Entering edit mode
7.3 years ago
KJ Kunz
•
0
I have been trying to use BWA-MEM in a AWS Cloudman cluster to align paired end reads (150bp) from an NGS run. Each read file is ~130 GB so I am estimating the resulting BAM will be ~100 GB. I have configured the cluster a couple of different ways but the mapping just crawls along and I am terminating it after only a few gigs because the AWS costs start spiraling. Anyone have any recommendations on either how to configure an efficient cluster for this alignment? Any other good options to map using AWS/EC2 environment? Thanks!
Are you sure read files are ~130 GB each (did you uncompress them, there is generally no need to do that)?
While there may be some efficiencies to be had by trying to be clever about how you set AWS up, you are still going to incur charges (if you find the small test
cost spiraling
then AWS may not be the right option).That said, you must have seen this Wiki page?
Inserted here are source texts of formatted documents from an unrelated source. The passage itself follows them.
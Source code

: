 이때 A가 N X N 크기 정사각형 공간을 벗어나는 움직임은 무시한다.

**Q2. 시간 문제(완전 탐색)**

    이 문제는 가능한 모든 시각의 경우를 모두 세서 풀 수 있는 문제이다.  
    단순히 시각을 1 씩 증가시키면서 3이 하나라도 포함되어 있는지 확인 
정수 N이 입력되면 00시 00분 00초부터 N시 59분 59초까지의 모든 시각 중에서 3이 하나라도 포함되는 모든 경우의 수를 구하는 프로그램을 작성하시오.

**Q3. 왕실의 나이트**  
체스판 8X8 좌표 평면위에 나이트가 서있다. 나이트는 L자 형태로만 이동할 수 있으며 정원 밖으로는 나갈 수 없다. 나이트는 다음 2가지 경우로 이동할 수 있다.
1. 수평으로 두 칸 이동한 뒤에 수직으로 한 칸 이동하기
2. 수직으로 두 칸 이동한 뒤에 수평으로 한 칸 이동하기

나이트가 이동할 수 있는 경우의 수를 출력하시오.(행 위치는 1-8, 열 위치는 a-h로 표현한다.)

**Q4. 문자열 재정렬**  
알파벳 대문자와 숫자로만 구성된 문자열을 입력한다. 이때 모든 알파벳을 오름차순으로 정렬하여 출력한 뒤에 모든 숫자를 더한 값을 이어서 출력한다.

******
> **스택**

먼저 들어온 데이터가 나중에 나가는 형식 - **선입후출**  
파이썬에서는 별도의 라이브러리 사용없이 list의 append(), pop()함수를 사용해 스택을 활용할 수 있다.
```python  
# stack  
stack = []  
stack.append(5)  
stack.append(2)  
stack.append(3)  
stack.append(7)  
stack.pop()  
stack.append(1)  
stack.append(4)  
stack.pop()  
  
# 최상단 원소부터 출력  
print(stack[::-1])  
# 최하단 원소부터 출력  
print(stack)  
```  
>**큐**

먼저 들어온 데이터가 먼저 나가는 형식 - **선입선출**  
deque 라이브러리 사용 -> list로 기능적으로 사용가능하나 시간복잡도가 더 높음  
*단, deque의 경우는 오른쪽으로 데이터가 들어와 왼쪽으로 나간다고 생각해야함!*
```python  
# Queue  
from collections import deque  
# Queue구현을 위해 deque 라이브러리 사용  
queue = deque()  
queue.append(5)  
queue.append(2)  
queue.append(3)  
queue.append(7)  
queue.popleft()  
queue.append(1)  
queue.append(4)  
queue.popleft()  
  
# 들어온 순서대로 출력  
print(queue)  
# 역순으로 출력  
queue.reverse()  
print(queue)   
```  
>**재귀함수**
Thanks, genomax2. I was using uncompressed versions because I thought I had read where BWA-MEM required this - reading otherwise now. Thanks for the link - not sure if I read that page yet. I think I will create a couple of compressed subset test files and re-run to see what processing time looks like on them. May have to abandon this if still looking not cost-effective - was trying to explore AWS/EC2 but may not end up being an option here.